# ENTRIES SUPPLIED
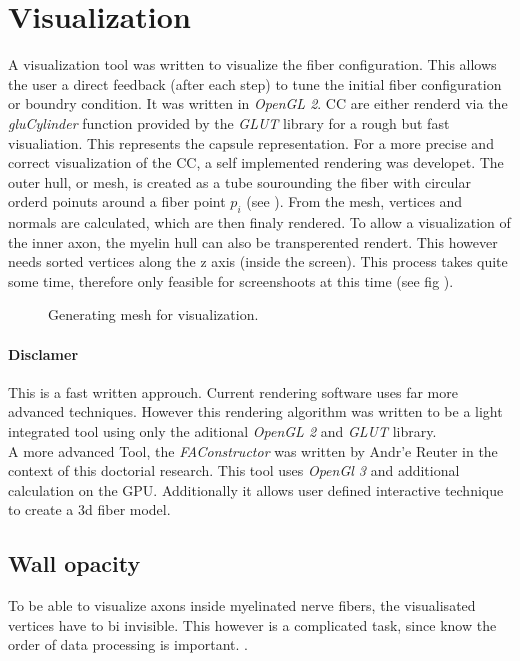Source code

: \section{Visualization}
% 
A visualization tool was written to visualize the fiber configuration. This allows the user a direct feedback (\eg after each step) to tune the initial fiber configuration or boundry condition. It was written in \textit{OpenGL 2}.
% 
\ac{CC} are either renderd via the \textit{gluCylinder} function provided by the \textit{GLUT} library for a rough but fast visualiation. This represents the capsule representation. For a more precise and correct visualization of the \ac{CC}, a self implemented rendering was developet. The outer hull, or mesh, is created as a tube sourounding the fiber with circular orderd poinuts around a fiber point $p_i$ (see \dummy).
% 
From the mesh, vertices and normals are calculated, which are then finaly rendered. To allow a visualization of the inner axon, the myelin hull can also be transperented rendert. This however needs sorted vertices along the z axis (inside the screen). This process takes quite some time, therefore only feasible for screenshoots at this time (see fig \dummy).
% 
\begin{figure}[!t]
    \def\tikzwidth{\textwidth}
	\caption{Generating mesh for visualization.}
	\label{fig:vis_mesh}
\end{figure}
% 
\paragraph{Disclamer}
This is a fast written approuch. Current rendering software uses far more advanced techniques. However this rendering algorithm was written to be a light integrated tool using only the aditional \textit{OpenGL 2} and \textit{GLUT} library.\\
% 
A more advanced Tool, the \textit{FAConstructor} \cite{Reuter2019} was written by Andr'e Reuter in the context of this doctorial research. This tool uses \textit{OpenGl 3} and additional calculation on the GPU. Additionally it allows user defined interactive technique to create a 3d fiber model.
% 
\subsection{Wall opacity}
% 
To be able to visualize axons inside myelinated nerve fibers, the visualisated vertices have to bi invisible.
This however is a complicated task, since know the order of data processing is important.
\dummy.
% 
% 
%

# REQUIREMENT
Nothing but the lines from the line that contains "To be able to" to the last line of the records above should appear in the answer; please copy them exactly.

# RESPONSE TO THIS EXERCISE
To be able to visualize axons inside myelinated nerve fibers, the visualisated vertices have to bi invisible.
This however is a complicated task, since know the order of data processing is important.
\dummy.
% 
% 
%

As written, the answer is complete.